Алмазов, чертыхнувшись, выпрыгнул из автобуса. До Любимова было рукой подать. Но задние машины тоже стали, и шоферы, закатав рукава, что-то подтягивали и колотили гаечными ключами. У второго автобуса дьявол-водитель зачем-то взялся отвинчивать переднее колесо. Алмазов повертелся, пообещал шоферам по пятнадцати суток ареста и махнул рукой.
— Вылезай, ребята! Дотопаем. Учтите: мы — отдыхающие, приехали развлечься, а кстати познакомиться с отечественной архитектурой. Соловьев, надень шляпу, как положено, и застегни пальто. Пулеметы не позабудьте.

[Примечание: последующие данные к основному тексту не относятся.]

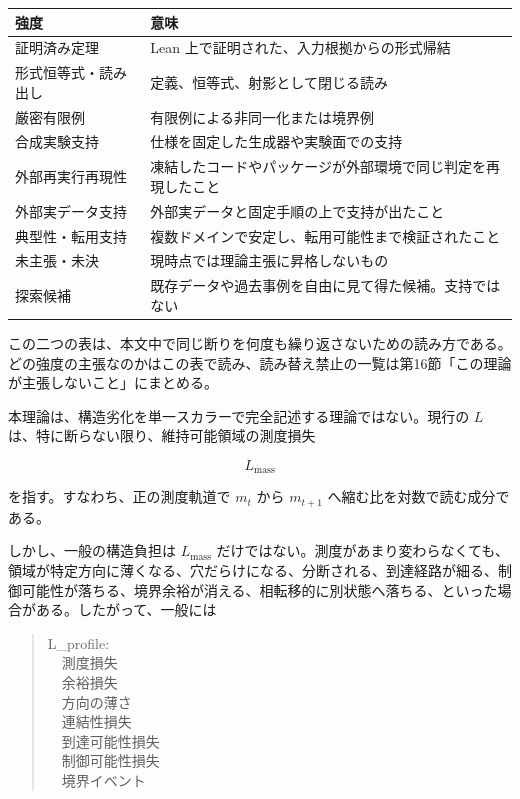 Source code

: \documentclass[12pt,a4paper]{article}
\begin{document}
{\def\LTcaptype{table} %
\begin{longtable}[]{@{}
  >{\raggedright\arraybackslash}p{}
  >{\raggedright\arraybackslash}p{}@{}}
\toprule\noalign{}
\begin{minipage}[b]{\linewidth}\raggedright
強度
\end{minipage} & \begin{minipage}[b]{\linewidth}\raggedright
意味
\end{minipage} \\
\midrule\noalign{}
\endhead
\bottomrule\noalign{}
\endlastfoot
証明済み定理 & Lean 上で証明された、入力根拠からの形式帰結 \\
形式恒等式・読み出し & 定義、恒等式、射影として閉じる読み \\
厳密有限例 & 有限例による非同一化または境界例 \\
合成実験支持 & 仕様を固定した生成器や実験面での支持 \\
外部再実行再現性 & 凍結したコードやパッケージが外部環境で同じ判定を再現したこと \\
外部実データ支持 & 外部実データと固定手順の上で支持が出たこと \\
典型性・転用支持 & 複数ドメインで安定し、転用可能性まで検証されたこと \\
未主張・未決 & 現時点では理論主張に昇格しないもの \\
探索候補 & 既存データや過去事例を自由に見て得た候補。支持ではない \\
\end{longtable}
}

この二つの表は、本文中で同じ断りを何度も繰り返さないための読み方である。どの強度の主張なのかはこの表で読み、読み替え禁止の一覧は第16節「この理論が主張しないこと」にまとめる。

本理論は、構造劣化を単一スカラーで完全記述する理論ではない。現行の \(L\) は、特に断らない限り、維持可能領域の測度損失

\[
L_{\mathrm{mass}}
\]

を指す。すなわち、正の測度軌道で \(m_t\) から \(m_{t+1}\) へ縮む比を対数で読む成分である。

しかし、一般の構造負担は \(L_{\mathrm{mass}}\) だけではない。測度があまり変わらなくても、領域が特定方向に薄くなる、穴だらけになる、分断される、到達経路が細る、制御可能性が落ちる、境界余裕が消える、相転移的に別状態へ落ちる、といった場合がある。したがって、一般には

\begin{quote}
{\small\ttfamily\noindent
L\_profile: \\~~測度損失 \\~~余裕損失 \\~~方向の薄さ \\~~連結性損失 \\~~到達可能性損失 \\~~制御可能性損失 \\~~境界イベント
}
\end{quote}
\end{document}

Дорога, петляя меж кустов, своротила в лес, низкорослый, заболоченный и по-зимнему необжитой. Прошлогодняя ржавая травка, не успевшая сгнить, хрустела и хлюпала под ногами. Повсюду, точно надолбы, торчали пни да коряги, Черные деревья возникали внезапно перед самым носом, похожие на фонтаны грязи, поднятые артобстрелом.

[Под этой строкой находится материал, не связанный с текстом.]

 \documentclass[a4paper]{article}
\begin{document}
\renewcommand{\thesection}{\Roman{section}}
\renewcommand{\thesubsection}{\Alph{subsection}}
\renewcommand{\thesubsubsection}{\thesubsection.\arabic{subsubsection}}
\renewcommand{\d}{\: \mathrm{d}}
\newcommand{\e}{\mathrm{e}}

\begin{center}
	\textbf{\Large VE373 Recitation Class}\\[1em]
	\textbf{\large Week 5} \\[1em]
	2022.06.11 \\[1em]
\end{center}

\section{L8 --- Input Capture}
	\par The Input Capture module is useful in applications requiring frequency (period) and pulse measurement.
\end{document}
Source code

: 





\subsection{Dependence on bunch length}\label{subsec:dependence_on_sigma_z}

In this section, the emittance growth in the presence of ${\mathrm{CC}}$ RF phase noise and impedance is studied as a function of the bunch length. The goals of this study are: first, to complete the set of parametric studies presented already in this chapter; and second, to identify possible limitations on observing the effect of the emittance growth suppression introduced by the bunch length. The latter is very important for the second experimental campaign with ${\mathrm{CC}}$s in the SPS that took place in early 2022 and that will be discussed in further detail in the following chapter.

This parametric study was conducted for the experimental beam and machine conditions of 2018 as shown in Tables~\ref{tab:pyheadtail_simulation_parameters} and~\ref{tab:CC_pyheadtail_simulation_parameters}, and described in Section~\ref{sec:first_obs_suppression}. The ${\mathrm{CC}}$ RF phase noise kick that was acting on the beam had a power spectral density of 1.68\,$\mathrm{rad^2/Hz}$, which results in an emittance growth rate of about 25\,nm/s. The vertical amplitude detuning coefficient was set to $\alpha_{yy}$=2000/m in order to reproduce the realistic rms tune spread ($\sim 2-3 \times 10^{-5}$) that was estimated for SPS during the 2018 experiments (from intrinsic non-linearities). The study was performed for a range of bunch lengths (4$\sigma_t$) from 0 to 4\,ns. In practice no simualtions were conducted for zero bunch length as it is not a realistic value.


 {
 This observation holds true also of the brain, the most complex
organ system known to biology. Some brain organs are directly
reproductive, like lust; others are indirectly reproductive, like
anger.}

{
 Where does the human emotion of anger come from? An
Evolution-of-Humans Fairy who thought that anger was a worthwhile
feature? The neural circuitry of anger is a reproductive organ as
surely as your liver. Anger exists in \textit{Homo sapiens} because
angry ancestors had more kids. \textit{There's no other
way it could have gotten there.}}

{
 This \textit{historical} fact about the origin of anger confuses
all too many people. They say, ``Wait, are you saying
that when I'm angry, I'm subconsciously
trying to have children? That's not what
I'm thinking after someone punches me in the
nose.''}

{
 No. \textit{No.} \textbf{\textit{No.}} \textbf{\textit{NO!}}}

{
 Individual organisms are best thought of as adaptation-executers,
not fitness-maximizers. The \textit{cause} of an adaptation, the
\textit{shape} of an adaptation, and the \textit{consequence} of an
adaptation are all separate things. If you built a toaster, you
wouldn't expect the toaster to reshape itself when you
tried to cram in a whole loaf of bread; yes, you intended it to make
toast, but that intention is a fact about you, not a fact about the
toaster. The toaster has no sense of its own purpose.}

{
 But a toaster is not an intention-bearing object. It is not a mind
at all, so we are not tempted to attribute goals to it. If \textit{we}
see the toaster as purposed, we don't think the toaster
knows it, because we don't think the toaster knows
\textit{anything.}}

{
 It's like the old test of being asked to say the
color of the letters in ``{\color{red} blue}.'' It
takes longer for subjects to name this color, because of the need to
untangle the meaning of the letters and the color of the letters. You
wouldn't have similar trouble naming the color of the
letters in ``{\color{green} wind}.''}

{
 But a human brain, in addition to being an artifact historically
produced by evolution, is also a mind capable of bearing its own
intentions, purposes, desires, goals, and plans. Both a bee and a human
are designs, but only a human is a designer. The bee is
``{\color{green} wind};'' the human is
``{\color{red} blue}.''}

— Стойте, черти! Где дорога? Куда вы прете? Вертай назад в поле!
Отряд пустился в обратный путь, и не прошло четверти часа, когда подполковник понял, что они заблудились. Как это могло случиться — в дрянном лесочке, почти на краю города, который только что приветливо мелькал сквозь заросли кустарника? Чудилось, сделай в сторону сотню-другую шагов, и за стволами откроются крыши, дома, заборы и гремевший когда-то в губернии люби-мовский монастырь. Город прятался под боком, в оврагах и буераках, и Алмазов то явственно слышал, как перекликаются петухи на задворках и лают собаки, то улавливал ноздрями охотника дымный запах жилья и всякий раз, чертыхаясь, кидался по следу, вконец измотав команду, одетую не по сезону тепло и не по-солдатски шикарно.